• [PROBLEM STATEMENT] Reproduce the data below word for word, setting aside any picture it holds.

(Saved entries)
------------------------------------------------------------------------

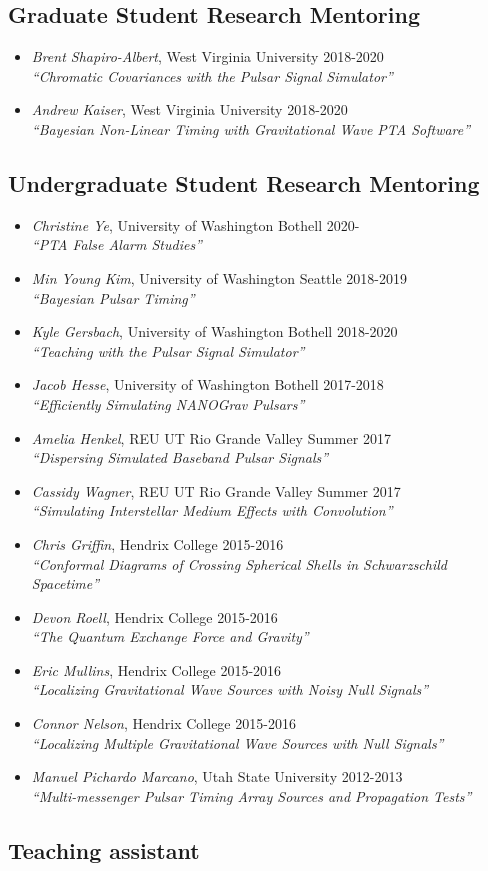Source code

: \documentclass[11pt,letterpaper,sans,unicode]{moderncv}
\newcommand{\studentitem}[4]{\item \textit{#1}, {#2} \hfill{#3} \\ \textit{``#4''} } %
\newcommand{\blucirc}{{\color{color1} $\circ\;\;$}}
\begin{document}
\subsection{Graduate Student Research Mentoring}
\renewcommand\labelitemi{\blucirc}
\begin{itemize}[leftmargin=8mm]
	\studentitem{Brent Shapiro-Albert}{West Virginia University}{2018-2020}{Chromatic Covariances with the Pulsar Signal Simulator}
	\studentitem{Andrew Kaiser}{West Virginia University}{2018-2020}{Bayesian Non-Linear Timing with Gravitational Wave PTA Software}

\end{itemize}


\subsection{Undergraduate Student Research Mentoring}
\renewcommand\labelitemi{\blucirc}
\begin{itemize}[leftmargin=8mm]
	\studentitem{Christine Ye}{University of Washington Bothell}{2020-}{PTA False Alarm Studies}
	\studentitem{Min Young Kim}{University of Washington Seattle}{2018-2019}{Bayesian Pulsar Timing}
	\studentitem{Kyle Gersbach}{University of Washington Bothell}{2018-2020}{Teaching with the Pulsar Signal Simulator}
	\studentitem{Jacob Hesse}{University of Washington Bothell}{2017-2018}{Efficiently Simulating NANOGrav Pulsars}
	\studentitem{Amelia Henkel}{REU UT Rio Grande Valley}{Summer 2017}{Dispersing Simulated Baseband Pulsar Signals}
	\studentitem{Cassidy Wagner}{REU UT Rio Grande Valley}{Summer 2017}{Simulating Interstellar Medium Effects with Convolution}
       	 \studentitem{Chris Griffin}{Hendrix College}{2015-2016}{Conformal Diagrams of Crossing Spherical Shells in Schwarzschild Spacetime}
      	\studentitem{Devon Roell}{Hendrix College}{2015-2016}{The Quantum Exchange Force and Gravity}
	\studentitem{Eric Mullins}{Hendrix College}{2015-2016}{Localizing Gravitational Wave Sources with Noisy Null Signals}
	\studentitem{Connor Nelson}{Hendrix College}{2015-2016}{Localizing Multiple Gravitational Wave Sources with Null Signals}
        	\studentitem{Manuel Pichardo Marcano}{Utah State University}{2012-2013}{Multi-messenger Pulsar Timing Array Sources and Propagation Tests}
\end{itemize}

\subsection{Teaching assistant}
\end{document}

------------------------------------------------------------------------

• [YOUR SOLUTION]
Source code

: \documentclass[11pt,letterpaper,sans,unicode]{moderncv}
\newcommand{\studentitem}[4]{\item \textit{#1}, {#2} \hfill{#3} \\ \textit{``#4''} } %
\newcommand{\blucirc}{{\color{color1} $\circ\;\;$}}
\begin{document}
\subsection{Graduate Student Research Mentoring}
\renewcommand\labelitemi{\blucirc}
\begin{itemize}[leftmargin=8mm]
	\studentitem{Brent Shapiro-Albert}{West Virginia University}{2018-2020}{Chromatic Covariances with the Pulsar Signal Simulator}
	\studentitem{Andrew Kaiser}{West Virginia University}{2018-2020}{Bayesian Non-Linear Timing with Gravitational Wave PTA Software}

\end{itemize}


\subsection{Undergraduate Student Research Mentoring}
\renewcommand\labelitemi{\blucirc}
\begin{itemize}[leftmargin=8mm]
	\studentitem{Christine Ye}{University of Washington Bothell}{2020-}{PTA False Alarm Studies}
	\studentitem{Min Young Kim}{University of Washington Seattle}{2018-2019}{Bayesian Pulsar Timing}
	\studentitem{Kyle Gersbach}{University of Washington Bothell}{2018-2020}{Teaching with the Pulsar Signal Simulator}
	\studentitem{Jacob Hesse}{University of Washington Bothell}{2017-2018}{Efficiently Simulating NANOGrav Pulsars}
	\studentitem{Amelia Henkel}{REU UT Rio Grande Valley}{Summer 2017}{Dispersing Simulated Baseband Pulsar Signals}
	\studentitem{Cassidy Wagner}{REU UT Rio Grande Valley}{Summer 2017}{Simulating Interstellar Medium Effects with Convolution}
       	 \studentitem{Chris Griffin}{Hendrix College}{2015-2016}{Conformal Diagrams of Crossing Spherical Shells in Schwarzschild Spacetime}
      	\studentitem{Devon Roell}{Hendrix College}{2015-2016}{The Quantum Exchange Force and Gravity}
	\studentitem{Eric Mullins}{Hendrix College}{2015-2016}{Localizing Gravitational Wave Sources with Noisy Null Signals}
	\studentitem{Connor Nelson}{Hendrix College}{2015-2016}{Localizing Multiple Gravitational Wave Sources with Null Signals}
        	\studentitem{Manuel Pichardo Marcano}{Utah State University}{2012-2013}{Multi-messenger Pulsar Timing Array Sources and Propagation Tests}
\end{itemize}

\subsection{Teaching assistant}
\end{document}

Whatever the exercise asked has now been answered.